The increase on an average single family home in Las Vegas will be an estimated 10 percent, roughly half of what the utility had sought, The Las Vegas Sun reported.
The rate increase for commercial customers will be 7 percent or less because commercial customers have been subsidizing residential customers. The goal of the company and the commission is to eliminate those subsidies.
The commission's ruling Wednesday said the utility's fuel costs have declined about 3 percent, and those savings will be passed on to customers, lowering the overall increase.
The increase doesn't affect electric or natural gas customers in Reno-Sparks and other areas of northern Nevada, NV Energy spokesman Karl Walquist said Thursday. The utility serves most of the state, but he said northern and southern Nevada follow different rate schedules.
Commissioners also decided ratepayers won't pick up 4 percent of the utility's costs for employee salaries. That could translate to a 4 percent reduction in employee pay, but a PUC spokesman said the utility's board of directors can decide what to do, the newspaper reported.
The commission also set the company's rate of return at 10 percent, down from the 10.25 percent. The company asked for an 11.25 percent rate of return.

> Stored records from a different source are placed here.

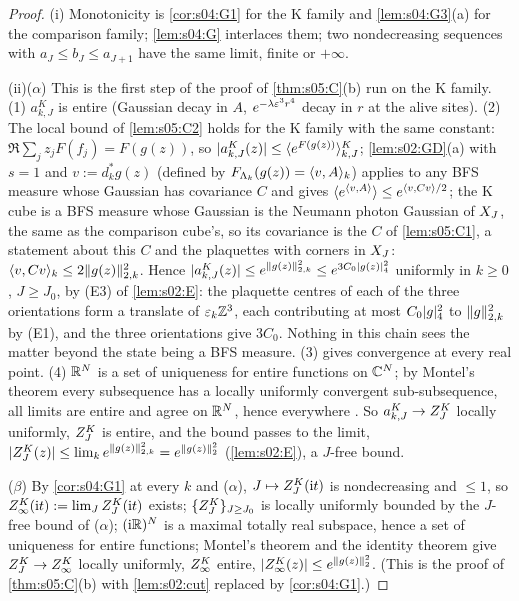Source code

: \begin{proof}
(i) Monotonicity is \cref{cor:s04:G1} for the K family and \cref{lem:s04:G3}(a) for the comparison family; \cref{lem:s04:G} interlaces them; two nondecreasing sequences with $a_J\le b_J\le a_{J+1}$ have the same limit, finite or $+\infty$.

(ii)($\alpha$) This is the first step of the proof of \cref{thm:s05:C}(b) run on the K family. (1) $a^K_{k,J}$ is entire (Gaussian decay in $A$, $e^{-\lambda\eps^3r^4}$ decay in $r$ at the alive sites). (2) The local bound of \cref{lem:s05:C2} holds for the K family with the same constant: $\Re\sum_jz_jF(f_j)=F(g(z))$, so $|a^K_{k,J}(z)|\le\avK{e^{F(g(z))}}$; \cref{lem:s02:GD}(a) with $s=1$ and $v:=d^*_kg(z)$ (defined by $F_{\Lk}(g(z))=\ip{v}{A}_k$) applies to any BFS measure whose Gaussian has covariance $C$ and gives $\av{e^{\ip{v}{A}}}\le e^{\ip{v}{Cv}/2}$; the K cube is a BFS measure whose Gaussian is the Neumann photon Gaussian of $\XJ$, the same as the comparison cube's, so its covariance is the $C$ of \cref{lem:s05:C1}, a statement about this $C$ and the plaquettes with corners in $\XJ$: $\ip{v}{Cv}_k\le2\norm{g(z)}_{2,k}^2$. Hence $|a^K_{k,J}(z)|\le e^{\norm{g(z)}_{2,k}^2}\le e^{3C_0\fournorm{g(z)}^2}$ uniformly in $k\ge0$, $J\ge J_0$, by (E3) of \cref{lem:s02:E}: the plaquette centres of each of the three orientations form a translate of $\eps_k\Z^3$, each contributing at most $C_0\fournorm{g}^2$ to $\norm{g}_{2,k}^2$ by (E1), and the three orientations give $3C_0$. Nothing in this chain sees the matter beyond the state being a BFS measure. (3)  gives convergence at every real point. (4) $\R^N$ is a set of uniqueness for entire functions on $\C^N$; by Montel's theorem every subsequence has a locally uniformly convergent sub-subsequence, all limits are entire and agree on $\R^N$, hence everywhere \cite{Hor90}. So $a^K_{k,J}\to\ZKJ$ locally uniformly, $\ZKJ$ is entire, and the bound passes to the limit, $|\ZKJ(z)|\le\lim_ke^{\norm{g(z)}_{2,k}^2}=e^{\norm{g(z)}_2^2}$ (\cref{lem:s02:E}), a $J$-free bound.

($\beta$) By \cref{cor:s04:G1} at every $k$ and ($\alpha$), $J\mapsto\ZKJ(\mathrm it)$ is nondecreasing and $\le1$, so $\ZKinf(\mathrm it):=\lim_J\ZKJ(\mathrm it)$ exists; $\{\ZKJ\}_{J\ge J_0}$ is locally uniformly bounded by the $J$-free bound of ($\alpha$); $(\mathrm i\R)^N$ is a maximal totally real subspace, hence a set of uniqueness for entire functions; Montel's theorem and the identity theorem give $\ZKJ\to\ZKinf$ locally uniformly, $\ZKinf$ entire, $|\ZKinf(z)|\le e^{\norm{g(z)}_2^2}$. (This is the proof of \cref{thm:s05:C}(b) with \cref{lem:s02:cut} replaced by \cref{cor:s04:G1}.)


\end{proof}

While approving increased rates, the commission had harsh words about the utility's service to customers.
In the decision written by Commissioner Rebecca Wagner, the commission said the average wait for NV Energy to answer customers' telephone calls has declined from 2 minutes, 33 seconds, in 2008 to 4 minutes, 40 seconds, in 2010.
NV Energy held 20 positions open in its call center, about 15 percent of the staff. The company had planned to transfer some meter readers into call center positions but that has not happened.
The utility said its meter reader numbers will be reduced by 95 with the installation of digital meters.